Père Joseph Le Gall
Jeudi 1ere semaine de l’Avent – Isaïe 26, 1-6 ; Psaume 117 ; Mt 7, 21-24-27
Ce passage d’évangile est la conclusion de l’ensemble des discours de Jésus que Matthieu a regroupés aux chapitres 5, 6 et 7 de son évangile, communément appelé le sermon sur la montagne. L’enseignement qu’il nous donne aujourd’hui est clair. Aucune contradiction, aucune distorsion ne devrait exister entre nos paroles, entre ce que nous disons au Seigneur dans la prière / et nos actes ; entre notre écoute de la Parole de Dieu et sa mise en pratique dans ses exigences les plus concrètes.
Mais nous savons, hélas, qu’il n’en est pas toujours ainsi en nos vies. Trop facilement nous restons au stade des bonnes intentions et nous n’arrivons pas à passer, comme disait s. Vincent de Paul, « de l’amour affectif, tout rempli des meilleurs sentiments du monde, à l’amour effectif, qui est, précisait-il, l’exercice des œuvres de charité, le service des pauvres, entrepris avec joie, courage, constance et amour. »
Dans un langage percutant et avec une petite pointe d’humour qui invite au réalisme, s. Vincent de Paul, au 17ème siècle, dénonçait donc, lui aussi, vigoureusement, comme Jésus, l’erreur, l’erreur tragique qui va jusqu’à transformer la prière en une sorte de refuge qui dispenserait d’agir ensuite selon l’évangile.

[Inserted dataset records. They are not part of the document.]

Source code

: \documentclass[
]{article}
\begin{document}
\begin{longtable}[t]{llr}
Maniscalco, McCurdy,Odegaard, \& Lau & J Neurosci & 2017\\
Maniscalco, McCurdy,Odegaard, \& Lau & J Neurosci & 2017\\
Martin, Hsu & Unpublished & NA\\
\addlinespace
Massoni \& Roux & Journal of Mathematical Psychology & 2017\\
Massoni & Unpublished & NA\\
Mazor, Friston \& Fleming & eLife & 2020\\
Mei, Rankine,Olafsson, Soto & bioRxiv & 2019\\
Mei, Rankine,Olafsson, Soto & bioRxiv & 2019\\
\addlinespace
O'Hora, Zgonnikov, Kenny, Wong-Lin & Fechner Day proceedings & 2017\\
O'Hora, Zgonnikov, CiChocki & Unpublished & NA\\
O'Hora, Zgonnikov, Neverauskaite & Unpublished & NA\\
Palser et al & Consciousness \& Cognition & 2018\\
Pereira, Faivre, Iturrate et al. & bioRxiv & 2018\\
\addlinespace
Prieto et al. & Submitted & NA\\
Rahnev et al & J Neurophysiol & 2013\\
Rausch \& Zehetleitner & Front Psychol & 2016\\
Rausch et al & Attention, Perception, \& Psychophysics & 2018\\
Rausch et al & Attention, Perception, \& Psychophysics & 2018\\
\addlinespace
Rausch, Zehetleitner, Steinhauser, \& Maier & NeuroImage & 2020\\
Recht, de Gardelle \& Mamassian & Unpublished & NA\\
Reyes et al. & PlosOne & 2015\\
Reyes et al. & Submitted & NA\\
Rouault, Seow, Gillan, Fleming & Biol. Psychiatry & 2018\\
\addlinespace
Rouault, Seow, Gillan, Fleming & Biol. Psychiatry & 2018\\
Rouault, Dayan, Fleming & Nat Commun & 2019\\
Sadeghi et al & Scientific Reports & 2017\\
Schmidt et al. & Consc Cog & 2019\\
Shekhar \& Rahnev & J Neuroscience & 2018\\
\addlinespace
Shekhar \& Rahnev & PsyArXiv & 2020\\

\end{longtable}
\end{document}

« Aimons Dieu, mes frères, disait-il, aimons Dieu mais que ce soit aux dépens de nos bras. Car bien souvent tant d’actes d’amour de Dieu, de complaisance, de bienveillance et autres semblables affections et pratiques d’un cœur tendre, quoique très bonnes et très désirables, sont néanmoins très suspectes, quand on n’en vient pas à l’amour effectif, à l’amour en acte. En cela, dit Notre Seigneur, mon Père est glorifié, que vous rapportiez beaucoup de fruits. »
Le jugement de st Vincent de Paul peut paraître sévère. Mais ne nous méprenons pas cependant sur ses paroles !
S. Vincent de Paul ne veut évidemment pas, en aucune façon, exalter l’action au détriment de la prière. Il sait parfaitement que la prière, la vraie prière, celle qui nous fait découvrir la volonté de Dieu sur nous, et qui nous ouvre à son action en nous, il sait bien qu’une telle prière n’occupera jamais une trop grande place dans nos vies. Ce que M. Vincent veut c’est que nous revenions sans cesse au Christ Jésus lui-même, afin de rendre notre conduite toujours plus conforme à la sienne. Toute la vie du Christ est comme une parole en acte. Le Christ est, nous dit s. Paul, l’Amen de Dieu, celui qui a toujours dit « oui » en parole et en acte à la volonté de Dieu Son Père et celui, aussi alors, en qui Dieu le Père a pu réaliser parfaitement toutes ses promesses.
Pour tenir bon comme disciples du Christ, être solide comme une maison fondée sur le roc, il n’y a, en définitive, qu’un seul chemin : prier le Seigneur, ouvrir largement son cœur à sa Parole afin de toujours mieux connaître sa volonté et, et agir en conséquence.
C’est dans son élan d’amour vers son Père pour le salut de tous que le Christ Jésus nous rejoint encore ce soir en cette eucharistie. Laissons-nous saisir par lui, et comme lui, sachons transformer en offrande d’amour les gestes les plus ordinaires de notre vie de tous les jours.